Adding Distributed Model Parallelism to PyTorch

That would be a handy tool.

I’m sure you’ve seen, e.g.:

Then to do it in a distributed setting, I guess you would “supply” the model on node t with the output of node t-1 (where t=1 gets the “actual” inputs). I put supply in quotes because you would need to do something like torch.distributed.receive(tensor=<whatever>, dst=node_idx-1). Then chunk up your forward to only run the parts of the model you’ve designated for node t. For the “return,” do something like a torch.distributed.send(...). The idea in my head requires you have have parts of your forward cordoned off with if section_num % num_nodes == node_idx.

I imagine this has already occurred to you. I illustrate it to make the point that I have no idea how you could do the necessary load balancing at that level automatically.

Maybe you could define functions forward_<i>, and have some superclass/wrapper inheriting from nn.Module stitch them together for forward and backward. However, I do not know how pointwise ops (as opposed to collective) work with autograd.

But that’s only part of the problem.
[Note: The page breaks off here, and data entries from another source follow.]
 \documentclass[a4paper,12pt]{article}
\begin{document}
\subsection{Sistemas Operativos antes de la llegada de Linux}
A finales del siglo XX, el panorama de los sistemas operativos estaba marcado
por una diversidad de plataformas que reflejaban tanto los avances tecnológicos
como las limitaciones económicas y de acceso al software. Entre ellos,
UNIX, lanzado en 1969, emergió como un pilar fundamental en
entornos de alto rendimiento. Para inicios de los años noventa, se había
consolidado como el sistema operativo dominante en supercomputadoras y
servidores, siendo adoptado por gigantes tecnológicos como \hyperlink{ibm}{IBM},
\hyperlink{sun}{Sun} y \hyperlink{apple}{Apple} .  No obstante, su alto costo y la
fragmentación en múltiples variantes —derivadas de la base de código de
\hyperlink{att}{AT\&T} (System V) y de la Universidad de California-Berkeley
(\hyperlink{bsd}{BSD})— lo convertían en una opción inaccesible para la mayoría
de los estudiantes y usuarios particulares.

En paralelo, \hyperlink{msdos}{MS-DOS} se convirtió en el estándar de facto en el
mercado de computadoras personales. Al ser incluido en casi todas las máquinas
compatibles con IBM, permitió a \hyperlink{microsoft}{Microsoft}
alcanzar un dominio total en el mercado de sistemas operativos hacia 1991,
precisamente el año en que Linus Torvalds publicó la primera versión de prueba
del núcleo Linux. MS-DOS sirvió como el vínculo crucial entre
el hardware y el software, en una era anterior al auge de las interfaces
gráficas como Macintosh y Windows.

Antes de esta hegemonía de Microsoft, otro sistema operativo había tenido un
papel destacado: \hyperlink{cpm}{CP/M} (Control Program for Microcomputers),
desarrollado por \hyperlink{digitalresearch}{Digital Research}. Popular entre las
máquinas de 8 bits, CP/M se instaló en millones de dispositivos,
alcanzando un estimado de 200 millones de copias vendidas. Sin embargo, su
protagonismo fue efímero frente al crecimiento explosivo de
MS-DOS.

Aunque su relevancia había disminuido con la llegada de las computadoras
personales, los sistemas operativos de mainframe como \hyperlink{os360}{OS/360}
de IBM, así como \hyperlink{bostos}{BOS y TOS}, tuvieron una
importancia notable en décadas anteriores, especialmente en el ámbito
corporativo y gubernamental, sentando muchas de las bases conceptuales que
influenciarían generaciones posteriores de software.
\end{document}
Usually when you need model parallel, the actual limitation is size of the model, not the forward pass. You need to do the same sort of thing with the __init__ function. Maybe the way the user chunks the __init__ could be used to infer the forward_<i>'s from the forward function.

Even after all that, the problem in my head is saving the state dict when some of the weights are on some machine and others on others. Sure, you can broadcast the weights if a save is requested, but wouldn’t you need to have them all at one location to pickle them? At that point, you’ve lost your space savings…

I’m interested in hearing what you have in mind. Maybe I’m overthinking this.